Alors que les Japonais s'apprêtent à commémorer le drame survenu il y a 5 ans sur la côte Pacifique de l'archipel, nombreux sont ceux qui désirent observer de leurs yeux ces lieux de mémoire que sont devenus le littoral ravagé par le tsunami et les environs de la centrale saccagée Fukushima Daiichi.
"Je veux que les visiteurs voient cette ville fantôme, témoignage du désespoir", confie M. Niitsuma en parcourant la rue principale de Namie, une cité portuaire désertée où les ex-résidents sont seulement autorisés à revenir durant quelques heures diurnes.
Maisons éventrées, école élémentaire à l'abandon où les pendules se sont arrêtées à 15H38, quand la déferlante est arrivée, le 11 mars 2011, moins d'une heure après le puissant séisme de magnitude 9 à l'origine de ce raz-de-marée meurtrier qui a emporté quelque 18.500 vies.
"Il ne s?agit pas de monuments à la mémoire d?un passé, ce sont des lieux et des objets qui incarnent notre désespoir actuel. Ce ne sont pas de simples vestiges, ce sont des marques vivantes de notre chagrin", dit, peiné, M. Niitsuma.
Dans le gymnase est toujours tendue une bannière de cérémonie de remise de diplômes. Par les fenêtres brisées se devine le squelette de la centrale de Fukushima.

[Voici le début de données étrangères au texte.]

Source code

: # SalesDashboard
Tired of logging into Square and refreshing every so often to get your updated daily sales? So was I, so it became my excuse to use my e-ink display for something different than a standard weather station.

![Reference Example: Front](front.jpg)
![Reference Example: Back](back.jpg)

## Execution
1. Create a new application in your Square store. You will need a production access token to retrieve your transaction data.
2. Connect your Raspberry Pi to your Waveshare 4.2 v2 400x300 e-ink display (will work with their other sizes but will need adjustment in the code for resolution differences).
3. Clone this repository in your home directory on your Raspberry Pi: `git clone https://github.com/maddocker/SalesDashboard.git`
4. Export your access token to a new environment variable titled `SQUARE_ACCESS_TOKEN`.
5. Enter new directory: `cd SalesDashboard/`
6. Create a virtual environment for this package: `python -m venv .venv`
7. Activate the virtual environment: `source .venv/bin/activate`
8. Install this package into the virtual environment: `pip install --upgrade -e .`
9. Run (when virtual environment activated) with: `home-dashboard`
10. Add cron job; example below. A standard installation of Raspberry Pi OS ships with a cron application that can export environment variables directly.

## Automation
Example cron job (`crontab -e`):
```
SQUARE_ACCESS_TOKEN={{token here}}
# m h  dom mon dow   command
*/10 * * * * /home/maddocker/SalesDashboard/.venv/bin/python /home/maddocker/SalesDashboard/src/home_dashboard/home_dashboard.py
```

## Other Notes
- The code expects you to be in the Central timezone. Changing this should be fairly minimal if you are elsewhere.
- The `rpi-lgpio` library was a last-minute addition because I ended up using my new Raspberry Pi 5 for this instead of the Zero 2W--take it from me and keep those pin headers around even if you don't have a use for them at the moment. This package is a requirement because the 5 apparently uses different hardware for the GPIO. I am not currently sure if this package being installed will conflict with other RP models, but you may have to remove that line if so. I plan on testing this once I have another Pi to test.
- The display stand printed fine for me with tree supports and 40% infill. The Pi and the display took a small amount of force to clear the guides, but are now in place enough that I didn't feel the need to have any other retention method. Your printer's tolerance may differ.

M. Niitsuma, 70 ans, est l'un des 10 guides bénévoles locaux qui organisent ces tournées auxquelles participent quelque 2.000 visiteurs par an, jusque dans des localités soumises à des restrictions d'accès.
- 'Un voyage nécessaire' -
Sont cependant évités les lieux où la radioactivité est jugée trop élevée.
Akiko Onuki, ex-enseignante de 61 ans, a survécu au tsunami. "Nous devons nous assurer qu'il n'y ait plus de drame comme Fukushima", dit-elle. "Je n'admets pas du tout la posture des médias qui présentent Fukushima comme une région rétablie, car de nombreuses personnes sont oubliées dans l'histoire. On a beau dire, personne ne pourra jamais revenir dans les villes de Futaba ou Okuma".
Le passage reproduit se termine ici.